Stock markets in the Gulf states made a strong showing in the third quarter on the back of
higher oil prices and positive sentiment, recovering some of their massive losses last year.
Five of the seven Gulf stock markets have risen, some sharply, in the latest three months following unprecedented losses last year and in the first quarter of 2009 due to the global economic meltdown.
The recovery was led by Dubai's benchmark, which shed almost three quarters of its value last year, and Saudi's main index, which dipped by more than half in 2008.
Kuwait's Global Investment House attributed the recent rise in Gulf stocks to the 'surge in crude oil prices and positive indicators from world markets'.
The Saudi Tadawul All-Shares Index (TASI), the largest Arab bourse, closed the quarter at 6,322.04 points, up 31.6 per cent on last year's finish of 4,802.99 points. The index lost 56.5 per cent last year.
The Kuwait stock market index, the second-largest in the Arab world, was up just 4.4 per cent from the end of last year, reaching 7,817.30 points on September 30, versus 7,782.60 points on December 31. KSE and Bahrain were the only Gulf markets to drop in the third quarter.
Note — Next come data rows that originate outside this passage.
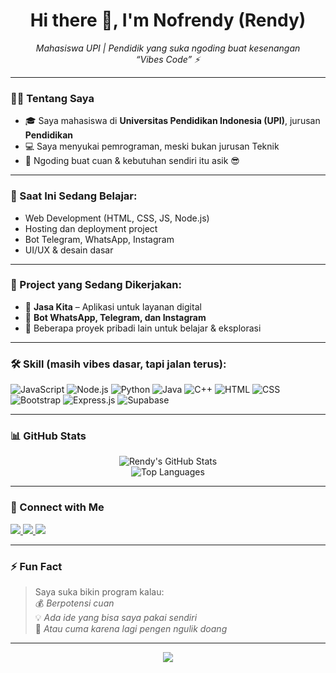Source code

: <!-- Profil GitHub Rendy -->
<h1 align="center">Hi there 👋, I'm Nofrendy (Rendy)</h1>

<p align="center">
  <i>Mahasiswa UPI | Pendidik yang suka ngoding buat kesenangan</i><br>
  <i>“Vibes Code” ⚡</i>
</p>

---

### 👨‍🎓 Tentang Saya

- 🎓 Saya mahasiswa di **Universitas Pendidikan Indonesia (UPI)**, jurusan **Pendidikan**  
- 💻 Saya menyukai pemrograman, meski bukan jurusan Teknik  
- 🚀 Ngoding buat cuan & kebutuhan sendiri itu asik 😎  

---

### 🔧 Saat Ini Sedang Belajar:
- Web Development (HTML, CSS, JS, Node.js)
- Hosting dan deployment project
- Bot Telegram, WhatsApp, Instagram
- UI/UX & desain dasar

---

### 🧠 Project yang Sedang Dikerjakan:
- 📱 **Jasa Kita** – Aplikasi untuk layanan digital  
- 🤖 **Bot WhatsApp, Telegram, dan Instagram**  
- 🔧 Beberapa proyek pribadi lain untuk belajar & eksplorasi  

---

### 🛠 Skill (masih vibes dasar, tapi jalan terus):
![JavaScript](https://img.shields.io/badge/-JavaScript-F7DF1E?logo=javascript&logoColor=000)
![Node.js](https://img.shields.io/badge/-Node.js-339933?logo=node.js&logoColor=fff)
![Python](https://img.shields.io/badge/-Python-3776AB?logo=python&logoColor=fff)
![Java](https://img.shields.io/badge/-Java-007396?logo=java&logoColor=fff)
![C++](https://img.shields.io/badge/-C++-00599C?logo=c%2B%2B&logoColor=fff)
![HTML](https://img.shields.io/badge/-HTML5-E34F26?logo=html5&logoColor=fff)
![CSS](https://img.shields.io/badge/-CSS3-1572B6?logo=css3&logoColor=fff)
![Bootstrap](https://img.shields.io/badge/-Bootstrap-563D7C?logo=bootstrap&logoColor=fff)
![Express.js](https://img.shields.io/badge/-Express.js-000000?logo=express&logoColor=fff)
![Supabase](https://img.shields.io/badge/-Supabase-3ECF8E?logo=supabase&logoColor=000)

---

### 📊 GitHub Stats
<p align="center">
  <img src="https://github-readme-stats.vercel.app/api?username=nofrendy&show_icons=true&theme=tokyonight" alt="Rendy's GitHub Stats" />
  <br>
  <img src="https://github-readme-stats.vercel.app/api/top-langs/?username=nofrendy&layout=compact&theme=tokyonight" alt="Top Languages" />
</p>

---

### 🔗 Connect with Me
<p align="left">
  <a href="https://instagram.com/rndy1125" target="_blank">
    <img src="https://img.shields.io/badge/Instagram-%23E4405F.svg?&style=for-the-badge&logo=instagram&logoColor=white" />
  </a>
  <a href="mailto:rendy@example.com">
    <img src="https://img.shields.io/badge/Email-D14836?style=for-the-badge&logo=gmail&logoColor=white" />
  </a>
  <a href="https://wa.me/628XXXXXXXXX">
    <img src="https://img.shields.io/badge/WhatsApp-25D366?style=for-the-badge&logo=whatsapp&logoColor=white" />
  </a>
</p>

---

### ⚡ Fun Fact
> Saya suka bikin program kalau:  
> 💰 *Berpotensi cuan*  
> 💡 *Ada ide yang bisa saya pakai sendiri*  
> 🔁 *Atau cuma karena lagi pengen ngulik doang*

---

<p align="center">
  <img src="https://capsule-render.vercel.app/api?type=waving&color=7F1D1D&height=100&section=footer"/>
</p>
However, the bourses of Dubai and Abu Dhabi in the USE made strong gains, especially in the third quarter, with the gradual return of confidence.
Dubai's index finished at 2,191.03 points on September 30, up a healthy 33.9 per cent on last year's close of 1,636.29 points. Market heavyweight Emaar Properties has gained about 79 per cent after shedding 85 per cent last year.
The Abu Dhabi benchmark, which shed 47.5 per cent in 2008, closed at 3,124.22 points, a rise of 30.7 per cent on last year's finish of 2,390.01 points.
In Qatar, the Doha benchmark was up 7.7 per cent at 7,414.25 points at the end of the third quarter compared to last year's close of 6,886.12 points.
The tiny Muscat index gained 20.8 per cent since the start of the year to close the third quarter at 6,572.25 points while Bahrain's benchmark fell 13.8 per cent to finish at 1,554.51 points.